American baseball player (born 1987)

Ryan Keith Perry (born February 13, 1987) is an American retired Major League Baseball pitcher. He played for the Detroit Tigers and Washington Nationals.

==Amateur career==
Born in Pomona, California, Perry played collegiate baseball at the University of Arizona. While at Arizona, he pitched alongside future Tigers teammate Daniel Schlereth. In 2007, he played collegiate summer baseball for the Orleans Cardinals of the Cape Cod Baseball League, where he was named a league all-star, and earned the save in the annual all-star game.

==Professional career==
===Detroit Tigers===
Perry was drafted by the Detroit Tigers with the 21st overall selection in the 2008 Major League Baseball draft. At the end of 2008 Baseball America named him the Detroit Tigers second best prospect, behind Rick Porcello. On April 1, 2009, it was announced that Perry would make the opening day roster for the Tigers for the 2009 season.

On April 8, Perry made his major league debut against the Toronto Blue Jays. He threw a scoreless eighth inning in the Tigers' 5–1 victory.

On June 8, Perry was sent to the Toledo Mud Hens when Jeremy Bonderman came off the disabled list.

He began the 2010 season as a middle relief pitcher for Detroit. He recorded his first career win May 1 against the Los Angeles Angels by pitching two-thirds of an inning.

On June 10, Perry was placed on the 15-day disabled list with right biceps tendinitis.
After rehab in Toledo, he was called back up on July 3.

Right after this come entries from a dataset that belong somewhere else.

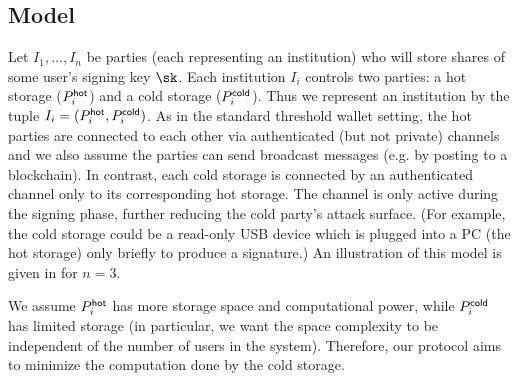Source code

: \subsection{Model}\label{sec:model}



Let $I_1, \ldots, I_n$ be parties (each representing an institution) who will store shares of some user's signing key $\sk$. Each institution $I_i$ controls two parties: a hot storage ($P_i^{\mathsf{hot}}$) and a cold storage ($P_i^{\mathsf{cold}}$). Thus we represent an institution by the tuple $I_i = (P_i^{\mathsf{hot}}, P_i^{\mathsf{cold}})$. 
As in the standard threshold wallet setting, the hot parties are connected to each other via authenticated (but not private) channels and we also assume the parties can send broadcast messages (e.g. by posting to a blockchain).  %
In contrast, each cold storage is connected by an authenticated channel only to its corresponding hot storage. The channel is only active during the signing phase, further reducing the cold party's attack surface. (For example, the cold storage could be a read-only USB device which is plugged into a PC (the hot storage) only briefly to produce a signature.) 
An illustration of this model is given in  for $n=3$.

We assume $P_i^{\mathsf{hot}}$ has more storage space and computational power, while $P_i^{\mathsf{cold}}$ has limited storage (in particular, we want the space complexity to be independent of the number of users in the system). 
Therefore, our protocol aims to minimize the computation done by the cold storage.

Perry posted a 3.79 ERA over 61 2/3 innings in Detroit as a rookie, walking 38 and striking out 60. He recorded two saves the following season, allowing 55 hits over 62 2/3 innings, but his strikeout rate fell precipitously, a trend that continued in 2011 and beyond.

After starting the season with a 12.19 ERA through 13 appearances, Perry was optioned to Toledo on May 28, 2011, to make room for spot starter Andrew Oliver.

===Washington Nationals===
On December 9, 2011, Perry was traded by the Tigers to the Washington Nationals for Collin Balester. He was sent outright to Double-A Harrisburg Senators on June 27, 2013. He was released on July 21, 2014.

===Detroit Tigers (second stint)===
On February 24, 2015, Perry signed a minor league contract with the Detroit Tigers. He was released by the Toledo Mud Hens on June 9.